The simplest approach with the least overhead and most transparency is to create a story that is nothing but "fix UI bugs". You can list a specific number of bugs that goes to the story so that it's clear when the story is complete.

This approach has the following advantages:

  1. very little overhead.
  2. it keeps the number of small bugs under control (ie: you don't have a mountain of small bugs to fix after all of the stories are complete)
  3. it provides transparency into the amount of effort required for bugs that are introduced
  4. it provides insight into how much time is actually spent fixing bugs.

How we deal with it in Jira; and to extend on what Karl Bielefeldt touched in his answer.

In our retrospectives we decided to handle anything small that is "unexpected" (not part of SP1 or SP2 commitments) as unplanned. We do not size unplanned work. We create a task in Jira so we can make the subject more technical and less "As a ...", and then drag it into the sprint.

Not sizing them helps not making the burn-down look like an echisketch, but we can show in sprint review sessions how many unplanned (unsized) stories were brought in, and then we could discuss any possible influence they may have had on the commitment.
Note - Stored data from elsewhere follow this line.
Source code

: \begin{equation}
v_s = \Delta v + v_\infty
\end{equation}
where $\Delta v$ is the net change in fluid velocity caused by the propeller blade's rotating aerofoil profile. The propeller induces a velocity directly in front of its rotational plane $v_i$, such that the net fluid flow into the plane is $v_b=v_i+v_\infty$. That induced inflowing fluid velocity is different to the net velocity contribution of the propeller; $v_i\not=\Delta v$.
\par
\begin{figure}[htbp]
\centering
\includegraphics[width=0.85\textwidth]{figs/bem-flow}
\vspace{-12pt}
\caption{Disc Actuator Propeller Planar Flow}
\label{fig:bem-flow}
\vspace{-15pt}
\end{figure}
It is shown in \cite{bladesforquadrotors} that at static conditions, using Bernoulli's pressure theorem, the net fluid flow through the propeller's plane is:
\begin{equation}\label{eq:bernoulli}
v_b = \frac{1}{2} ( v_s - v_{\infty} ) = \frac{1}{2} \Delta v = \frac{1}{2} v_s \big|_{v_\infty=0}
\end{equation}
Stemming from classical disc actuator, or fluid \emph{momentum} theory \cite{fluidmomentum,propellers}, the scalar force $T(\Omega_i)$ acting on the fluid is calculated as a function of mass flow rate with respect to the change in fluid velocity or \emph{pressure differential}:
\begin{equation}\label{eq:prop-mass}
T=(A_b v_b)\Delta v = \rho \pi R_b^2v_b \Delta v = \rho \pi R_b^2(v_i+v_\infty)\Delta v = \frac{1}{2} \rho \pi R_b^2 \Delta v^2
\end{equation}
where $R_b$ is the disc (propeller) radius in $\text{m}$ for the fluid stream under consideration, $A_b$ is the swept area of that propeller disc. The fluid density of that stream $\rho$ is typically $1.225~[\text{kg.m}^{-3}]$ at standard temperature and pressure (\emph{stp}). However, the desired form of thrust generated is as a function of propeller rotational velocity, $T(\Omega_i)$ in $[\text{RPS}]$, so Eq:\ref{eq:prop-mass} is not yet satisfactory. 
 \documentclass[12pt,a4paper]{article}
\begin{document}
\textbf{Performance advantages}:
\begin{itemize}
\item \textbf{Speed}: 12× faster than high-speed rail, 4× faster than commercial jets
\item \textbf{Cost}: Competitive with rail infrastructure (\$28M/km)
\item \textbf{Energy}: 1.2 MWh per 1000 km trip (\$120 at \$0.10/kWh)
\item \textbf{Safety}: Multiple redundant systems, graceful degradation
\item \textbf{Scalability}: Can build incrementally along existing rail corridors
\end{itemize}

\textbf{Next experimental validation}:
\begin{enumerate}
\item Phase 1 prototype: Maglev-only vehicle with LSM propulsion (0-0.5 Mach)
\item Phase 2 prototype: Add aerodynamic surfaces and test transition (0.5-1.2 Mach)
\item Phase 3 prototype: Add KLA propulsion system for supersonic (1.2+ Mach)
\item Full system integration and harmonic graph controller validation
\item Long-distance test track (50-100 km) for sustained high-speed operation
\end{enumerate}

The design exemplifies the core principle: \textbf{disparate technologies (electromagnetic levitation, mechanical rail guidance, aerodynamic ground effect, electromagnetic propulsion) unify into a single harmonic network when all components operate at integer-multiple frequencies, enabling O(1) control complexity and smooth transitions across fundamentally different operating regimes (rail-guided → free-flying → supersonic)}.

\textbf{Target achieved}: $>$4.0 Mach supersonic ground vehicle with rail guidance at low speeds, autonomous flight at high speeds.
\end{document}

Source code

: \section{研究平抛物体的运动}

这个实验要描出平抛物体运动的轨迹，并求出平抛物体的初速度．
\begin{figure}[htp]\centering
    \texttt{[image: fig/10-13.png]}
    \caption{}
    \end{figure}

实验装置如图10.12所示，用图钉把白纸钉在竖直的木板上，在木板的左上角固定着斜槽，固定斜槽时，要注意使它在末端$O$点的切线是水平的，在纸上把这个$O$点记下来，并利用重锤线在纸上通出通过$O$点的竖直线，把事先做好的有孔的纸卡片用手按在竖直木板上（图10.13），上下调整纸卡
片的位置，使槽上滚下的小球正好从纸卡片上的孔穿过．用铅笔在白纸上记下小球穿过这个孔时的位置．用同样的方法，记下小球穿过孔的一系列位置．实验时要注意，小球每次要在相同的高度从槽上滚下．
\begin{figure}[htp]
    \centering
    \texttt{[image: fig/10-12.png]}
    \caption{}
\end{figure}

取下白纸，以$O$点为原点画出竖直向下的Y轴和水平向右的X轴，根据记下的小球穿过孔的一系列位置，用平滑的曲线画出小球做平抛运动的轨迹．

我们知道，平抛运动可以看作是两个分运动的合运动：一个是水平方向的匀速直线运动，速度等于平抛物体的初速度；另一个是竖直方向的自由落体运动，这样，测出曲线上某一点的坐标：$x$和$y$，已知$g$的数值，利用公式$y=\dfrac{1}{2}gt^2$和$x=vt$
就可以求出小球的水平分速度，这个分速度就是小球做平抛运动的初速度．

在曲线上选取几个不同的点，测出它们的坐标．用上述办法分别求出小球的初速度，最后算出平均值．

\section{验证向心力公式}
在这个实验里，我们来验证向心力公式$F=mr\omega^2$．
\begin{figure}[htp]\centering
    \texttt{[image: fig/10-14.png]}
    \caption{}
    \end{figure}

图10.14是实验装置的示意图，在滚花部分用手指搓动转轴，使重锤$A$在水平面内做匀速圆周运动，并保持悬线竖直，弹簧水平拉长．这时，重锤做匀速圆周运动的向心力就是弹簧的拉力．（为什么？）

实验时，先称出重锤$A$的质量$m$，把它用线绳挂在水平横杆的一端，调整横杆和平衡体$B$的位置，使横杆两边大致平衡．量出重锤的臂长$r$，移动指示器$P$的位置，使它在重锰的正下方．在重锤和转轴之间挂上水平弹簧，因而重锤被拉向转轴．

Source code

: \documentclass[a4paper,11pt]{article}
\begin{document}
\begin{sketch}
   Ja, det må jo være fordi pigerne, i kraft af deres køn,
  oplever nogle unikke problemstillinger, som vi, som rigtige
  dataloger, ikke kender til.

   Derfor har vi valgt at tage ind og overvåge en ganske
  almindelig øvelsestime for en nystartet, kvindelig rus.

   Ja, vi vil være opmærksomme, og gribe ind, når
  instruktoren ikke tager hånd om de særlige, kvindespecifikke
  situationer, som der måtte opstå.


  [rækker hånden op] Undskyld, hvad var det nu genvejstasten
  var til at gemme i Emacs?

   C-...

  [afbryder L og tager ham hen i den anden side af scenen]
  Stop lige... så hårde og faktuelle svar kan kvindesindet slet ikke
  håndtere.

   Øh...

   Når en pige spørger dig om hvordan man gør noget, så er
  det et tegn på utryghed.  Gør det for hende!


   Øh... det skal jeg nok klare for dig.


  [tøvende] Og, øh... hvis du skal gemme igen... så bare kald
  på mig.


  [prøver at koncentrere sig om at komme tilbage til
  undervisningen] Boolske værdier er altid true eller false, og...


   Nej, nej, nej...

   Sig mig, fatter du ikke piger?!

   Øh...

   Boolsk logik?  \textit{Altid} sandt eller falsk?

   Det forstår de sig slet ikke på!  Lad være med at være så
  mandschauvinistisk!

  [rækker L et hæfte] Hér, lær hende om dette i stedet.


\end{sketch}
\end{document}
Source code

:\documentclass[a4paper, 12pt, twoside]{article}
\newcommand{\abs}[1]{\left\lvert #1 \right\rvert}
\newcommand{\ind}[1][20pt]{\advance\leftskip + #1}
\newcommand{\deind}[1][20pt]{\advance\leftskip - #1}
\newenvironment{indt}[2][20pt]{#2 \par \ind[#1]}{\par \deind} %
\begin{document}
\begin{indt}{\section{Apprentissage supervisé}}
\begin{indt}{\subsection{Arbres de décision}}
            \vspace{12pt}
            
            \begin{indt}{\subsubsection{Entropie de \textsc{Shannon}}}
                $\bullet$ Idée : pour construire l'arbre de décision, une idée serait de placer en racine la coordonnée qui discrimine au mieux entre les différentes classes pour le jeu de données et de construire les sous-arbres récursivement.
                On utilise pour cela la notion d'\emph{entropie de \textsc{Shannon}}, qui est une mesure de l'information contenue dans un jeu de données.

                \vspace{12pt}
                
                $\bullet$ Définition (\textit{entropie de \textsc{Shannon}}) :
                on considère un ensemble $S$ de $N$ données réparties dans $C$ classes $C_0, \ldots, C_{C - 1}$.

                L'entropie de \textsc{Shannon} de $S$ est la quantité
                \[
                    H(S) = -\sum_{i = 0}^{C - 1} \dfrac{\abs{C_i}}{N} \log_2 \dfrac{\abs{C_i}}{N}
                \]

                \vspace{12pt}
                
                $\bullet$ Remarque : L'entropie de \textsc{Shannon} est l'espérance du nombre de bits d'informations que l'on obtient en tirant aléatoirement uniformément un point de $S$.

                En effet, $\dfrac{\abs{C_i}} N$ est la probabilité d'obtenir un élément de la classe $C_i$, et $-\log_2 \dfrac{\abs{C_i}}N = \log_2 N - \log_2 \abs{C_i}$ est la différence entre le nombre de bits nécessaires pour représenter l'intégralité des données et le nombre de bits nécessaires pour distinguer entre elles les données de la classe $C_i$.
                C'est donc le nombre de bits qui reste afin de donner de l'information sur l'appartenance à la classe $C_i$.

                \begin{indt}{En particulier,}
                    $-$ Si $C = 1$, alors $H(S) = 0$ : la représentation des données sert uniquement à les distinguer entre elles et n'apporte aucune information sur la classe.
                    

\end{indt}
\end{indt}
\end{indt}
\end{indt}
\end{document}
To repeat, all this was decided by our team in a retrospective, and again as Karl mentioned, it can differ between teams.


If it is really small changes like wording, it can also be undone quite easily, so I don't see the need to track them rigorously. There could be a story accumulating many similar changes, and/or the PO can sit right next to the developer telling her what to change (the commits will reference that one story).

Another answer could be: Agile Software Development prefers working software over documentation (http://agilemanifesto.org/)

  • 1
    If you don't track it, you forget it. Oh and the correct text in the UI is not documentation.
    – Bent
    Commented Sep 5, 2016 at 13:59
  • @Bent forget to do it? you are right, I've edited my answer. My original intention was to express that having thousands of wording-issues in Jira won't be helpful either.
    – Andy
    Commented Sep 5, 2016 at 14:12
  • i think it would be very helpful. it shows how much time you spend changing the wording and hence why the project has been delayed
    – Ewan
    Commented Sep 5, 2016 at 14:13
  • the PO can sit right next to the developer telling her... -- that's the best known way to kill the productivity, see eg DON'T WAKE UP THE PROGRAMMER! "How about I ask you what time it is sometime around three in a morning? Nothing biggie isn't it? Just asked a simple question. I just asked. You just answered and then you can keep sleeping. Not a biggie. Just once in a while I'd ask you something not very difficult to answer. Something like - "Have you checked your E-mail recently?" There is nothing to worry about, just yes or no answer..."
    – gnat
    Commented Sep 5, 2016 at 14:20
  • @gnat did you ever do pair programming?